Matter is anything that has mass and takes up space, like sand, shells, water, air, and palm leaves. This cheat sheet helps young scientists describe objects and materials using careful science words. Students can use it to compare solids, liquids, and gases found in Florida places like beaches, mangroves, and the Everglades. The most important ideas are the states of matter, the properties of materials, and how matter can change. Students learn to sort materials by color, size, texture, hardness, flexibility, and whether they sink or float. They also practice measuring with simple tools and noticing that some changes can be undone while others make a new material.

Key Facts

  • Matter is anything that has mass and takes up space.
  • A solid keeps its own shape, like a shell, rock, or pencil.
  • A liquid takes the shape of its container, like rainwater, juice, or Everglades water.
  • A gas spreads out to fill space, like air in a beach ball or bubbles in water.
  • Mass tells how much matter an object has, and it can be measured with a balance scale.
  • Volume tells how much space something takes up, and liquid volume can be measured in cups, milliliters, or liters.
  • Total mass = mass of one part + mass of the other part when materials are put together.
  • Materials can be sorted by properties such as color, texture, size, shape, hardness, flexibility, and whether they absorb water.

Vocabulary

Matter
Matter is anything that has mass and takes up space.
Solid
A solid is matter that keeps its shape unless something changes it.
Liquid
A liquid is matter that flows and takes the shape of its container.
Gas
A gas is matter that spreads out and can be hard to see.
Property
A property is a detail scientists can observe, test, or measure about matter.
Material
A material is what something is made from, such as wood, plastic, metal, sand, or cloth.

Common Mistakes to Avoid

  • Thinking air is not matter, because it is usually invisible. Air is matter because it takes up space and has mass.
  • Calling every wet thing a liquid, because some wet objects are still solids. A soaked sponge is a solid that has absorbed liquid water.
  • Sorting objects only by color, because scientists use many properties. Objects can also be sorted by texture, size, shape, hardness, flexibility, or whether they float.
  • Saying a liquid has no shape, because a liquid does have the shape of its container.

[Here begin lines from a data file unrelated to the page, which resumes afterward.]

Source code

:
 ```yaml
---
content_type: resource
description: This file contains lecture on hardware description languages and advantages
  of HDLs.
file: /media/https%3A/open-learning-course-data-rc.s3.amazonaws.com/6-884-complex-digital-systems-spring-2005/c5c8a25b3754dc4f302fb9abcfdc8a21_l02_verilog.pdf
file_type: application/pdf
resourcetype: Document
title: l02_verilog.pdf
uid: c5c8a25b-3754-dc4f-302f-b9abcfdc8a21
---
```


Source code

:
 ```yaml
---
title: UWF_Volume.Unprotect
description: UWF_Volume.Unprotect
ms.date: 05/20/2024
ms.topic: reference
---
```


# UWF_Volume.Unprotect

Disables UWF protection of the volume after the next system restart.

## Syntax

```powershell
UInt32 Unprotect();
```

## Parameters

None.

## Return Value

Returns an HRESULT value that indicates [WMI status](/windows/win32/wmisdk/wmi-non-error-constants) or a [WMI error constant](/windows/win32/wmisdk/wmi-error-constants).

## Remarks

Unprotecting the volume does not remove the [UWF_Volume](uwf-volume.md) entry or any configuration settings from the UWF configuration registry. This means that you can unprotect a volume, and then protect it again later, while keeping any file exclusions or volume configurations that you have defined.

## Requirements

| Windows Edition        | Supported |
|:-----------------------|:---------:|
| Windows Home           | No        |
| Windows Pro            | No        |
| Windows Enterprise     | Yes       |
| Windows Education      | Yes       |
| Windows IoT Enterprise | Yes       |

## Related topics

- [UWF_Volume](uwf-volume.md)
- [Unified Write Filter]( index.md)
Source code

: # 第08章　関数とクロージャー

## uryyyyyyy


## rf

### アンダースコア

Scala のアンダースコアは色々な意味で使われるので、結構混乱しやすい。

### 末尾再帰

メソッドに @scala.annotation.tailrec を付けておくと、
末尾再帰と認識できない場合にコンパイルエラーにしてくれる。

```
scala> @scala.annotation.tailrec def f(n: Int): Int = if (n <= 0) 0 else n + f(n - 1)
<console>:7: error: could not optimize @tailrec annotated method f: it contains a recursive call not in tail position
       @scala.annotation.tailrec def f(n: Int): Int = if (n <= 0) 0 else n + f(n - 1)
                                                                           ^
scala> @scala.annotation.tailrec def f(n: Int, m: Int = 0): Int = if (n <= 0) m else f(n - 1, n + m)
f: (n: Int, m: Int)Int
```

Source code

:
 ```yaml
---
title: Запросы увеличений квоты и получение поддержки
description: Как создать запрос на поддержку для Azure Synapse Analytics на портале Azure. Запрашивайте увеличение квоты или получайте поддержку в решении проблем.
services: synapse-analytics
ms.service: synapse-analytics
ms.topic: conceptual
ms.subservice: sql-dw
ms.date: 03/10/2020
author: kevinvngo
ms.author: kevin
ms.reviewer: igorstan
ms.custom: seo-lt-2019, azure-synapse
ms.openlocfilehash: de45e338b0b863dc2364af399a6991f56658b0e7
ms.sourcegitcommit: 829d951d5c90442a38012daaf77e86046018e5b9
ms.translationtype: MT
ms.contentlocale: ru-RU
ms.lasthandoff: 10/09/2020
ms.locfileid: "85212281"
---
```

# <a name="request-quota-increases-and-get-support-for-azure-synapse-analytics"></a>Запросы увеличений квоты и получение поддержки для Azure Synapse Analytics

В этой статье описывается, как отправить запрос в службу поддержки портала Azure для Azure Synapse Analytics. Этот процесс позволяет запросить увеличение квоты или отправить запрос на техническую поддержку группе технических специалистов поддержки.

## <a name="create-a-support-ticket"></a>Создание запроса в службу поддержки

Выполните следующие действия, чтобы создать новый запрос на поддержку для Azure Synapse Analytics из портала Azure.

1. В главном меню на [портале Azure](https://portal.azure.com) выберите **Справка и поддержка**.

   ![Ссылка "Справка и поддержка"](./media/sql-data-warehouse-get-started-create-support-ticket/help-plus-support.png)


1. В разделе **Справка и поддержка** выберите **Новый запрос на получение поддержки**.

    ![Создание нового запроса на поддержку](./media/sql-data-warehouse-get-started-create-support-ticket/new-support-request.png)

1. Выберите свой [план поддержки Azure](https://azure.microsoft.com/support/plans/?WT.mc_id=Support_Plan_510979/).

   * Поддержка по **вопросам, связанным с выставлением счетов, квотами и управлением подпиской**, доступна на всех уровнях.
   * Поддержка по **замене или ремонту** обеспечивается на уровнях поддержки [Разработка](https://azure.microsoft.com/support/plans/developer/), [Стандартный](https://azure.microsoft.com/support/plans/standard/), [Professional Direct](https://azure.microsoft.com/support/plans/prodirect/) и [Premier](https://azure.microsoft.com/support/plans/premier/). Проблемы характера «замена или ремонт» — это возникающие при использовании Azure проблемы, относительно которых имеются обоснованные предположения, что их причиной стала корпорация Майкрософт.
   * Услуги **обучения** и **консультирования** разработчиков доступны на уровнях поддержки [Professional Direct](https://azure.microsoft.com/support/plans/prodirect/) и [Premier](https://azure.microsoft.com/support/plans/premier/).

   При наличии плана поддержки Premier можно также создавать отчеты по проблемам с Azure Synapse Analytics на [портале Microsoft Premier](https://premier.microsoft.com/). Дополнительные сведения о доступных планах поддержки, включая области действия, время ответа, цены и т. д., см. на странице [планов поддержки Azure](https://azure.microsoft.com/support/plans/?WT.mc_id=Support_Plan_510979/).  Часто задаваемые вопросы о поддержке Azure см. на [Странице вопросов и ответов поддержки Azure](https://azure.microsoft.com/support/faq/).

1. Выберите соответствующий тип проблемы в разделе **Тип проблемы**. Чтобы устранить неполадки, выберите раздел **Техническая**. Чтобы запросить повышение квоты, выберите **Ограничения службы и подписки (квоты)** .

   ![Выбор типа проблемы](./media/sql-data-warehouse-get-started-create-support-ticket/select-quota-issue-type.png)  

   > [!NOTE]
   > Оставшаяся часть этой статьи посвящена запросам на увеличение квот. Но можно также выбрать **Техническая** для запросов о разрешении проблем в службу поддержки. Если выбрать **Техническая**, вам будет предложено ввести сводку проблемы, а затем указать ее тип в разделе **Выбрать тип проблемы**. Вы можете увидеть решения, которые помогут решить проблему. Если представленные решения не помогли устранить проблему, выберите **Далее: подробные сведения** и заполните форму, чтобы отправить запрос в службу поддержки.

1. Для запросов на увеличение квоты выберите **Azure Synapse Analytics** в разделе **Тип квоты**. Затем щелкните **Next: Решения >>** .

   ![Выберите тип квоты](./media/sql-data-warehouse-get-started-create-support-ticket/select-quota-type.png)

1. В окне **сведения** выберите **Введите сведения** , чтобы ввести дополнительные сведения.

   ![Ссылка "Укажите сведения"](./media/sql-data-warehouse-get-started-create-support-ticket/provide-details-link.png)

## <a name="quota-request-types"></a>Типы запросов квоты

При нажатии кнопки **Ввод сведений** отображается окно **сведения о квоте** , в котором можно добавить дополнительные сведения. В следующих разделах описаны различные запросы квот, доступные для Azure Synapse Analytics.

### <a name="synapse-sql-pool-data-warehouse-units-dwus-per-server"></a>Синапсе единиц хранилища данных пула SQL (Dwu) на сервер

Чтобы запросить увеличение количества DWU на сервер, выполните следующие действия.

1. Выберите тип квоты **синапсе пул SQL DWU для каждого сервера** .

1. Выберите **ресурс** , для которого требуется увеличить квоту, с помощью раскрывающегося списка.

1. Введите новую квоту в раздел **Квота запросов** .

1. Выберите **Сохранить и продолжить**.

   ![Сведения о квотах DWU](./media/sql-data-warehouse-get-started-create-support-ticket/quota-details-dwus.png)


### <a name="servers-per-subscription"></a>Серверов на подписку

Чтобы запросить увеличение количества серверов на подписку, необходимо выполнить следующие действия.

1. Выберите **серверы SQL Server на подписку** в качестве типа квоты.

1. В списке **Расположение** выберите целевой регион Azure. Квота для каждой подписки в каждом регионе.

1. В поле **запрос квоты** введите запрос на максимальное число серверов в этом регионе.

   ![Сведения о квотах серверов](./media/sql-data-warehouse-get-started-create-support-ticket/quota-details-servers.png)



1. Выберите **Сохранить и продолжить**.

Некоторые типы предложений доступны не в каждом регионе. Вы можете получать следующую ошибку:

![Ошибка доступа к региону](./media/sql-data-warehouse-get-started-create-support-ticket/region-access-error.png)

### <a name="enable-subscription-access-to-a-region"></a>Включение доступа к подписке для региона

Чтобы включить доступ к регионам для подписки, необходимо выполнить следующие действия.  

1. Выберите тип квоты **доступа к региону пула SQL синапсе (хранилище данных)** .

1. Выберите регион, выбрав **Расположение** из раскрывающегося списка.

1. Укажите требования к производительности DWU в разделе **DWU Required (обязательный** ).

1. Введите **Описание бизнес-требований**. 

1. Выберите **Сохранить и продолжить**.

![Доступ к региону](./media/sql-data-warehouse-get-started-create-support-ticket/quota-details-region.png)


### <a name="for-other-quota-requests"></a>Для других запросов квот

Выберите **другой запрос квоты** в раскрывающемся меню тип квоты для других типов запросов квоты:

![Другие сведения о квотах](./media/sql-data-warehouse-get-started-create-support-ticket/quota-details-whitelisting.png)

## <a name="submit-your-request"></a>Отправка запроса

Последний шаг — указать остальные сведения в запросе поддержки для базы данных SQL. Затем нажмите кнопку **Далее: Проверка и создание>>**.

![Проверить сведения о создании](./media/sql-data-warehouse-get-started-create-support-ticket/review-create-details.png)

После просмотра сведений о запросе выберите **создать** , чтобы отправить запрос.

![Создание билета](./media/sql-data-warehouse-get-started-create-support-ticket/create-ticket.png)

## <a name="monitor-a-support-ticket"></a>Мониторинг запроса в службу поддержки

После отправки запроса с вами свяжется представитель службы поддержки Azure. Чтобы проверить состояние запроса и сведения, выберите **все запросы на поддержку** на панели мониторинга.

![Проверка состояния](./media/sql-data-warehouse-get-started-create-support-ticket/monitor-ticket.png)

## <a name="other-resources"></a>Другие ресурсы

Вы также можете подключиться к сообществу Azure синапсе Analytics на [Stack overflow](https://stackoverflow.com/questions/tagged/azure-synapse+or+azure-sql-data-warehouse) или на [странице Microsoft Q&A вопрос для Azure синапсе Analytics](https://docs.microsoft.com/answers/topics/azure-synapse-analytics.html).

Water in a cup looks like the inside of the cup.
  • Thinking all changes make a new material, because some changes only change size, shape, or state. Tearing paper changes its shape, but it is still paper.

Practice Questions

  1. 1 A balance scale shows one shell has a mass of 8 grams and another shell has a mass of 5 grams. What is their total mass?
  2. 2 Mia pours 100 milliliters of rainwater into a cup and then adds 50 milliliters more. How much water is in the cup now?
  3. 3 Sort these objects into solid, liquid, or gas: beach sand, orange juice, air in a balloon, a palm leaf, and pond water.
  4. 4 A raincoat is made from waterproof material, but a towel is made from absorbent material. Explain why each material is useful for its job.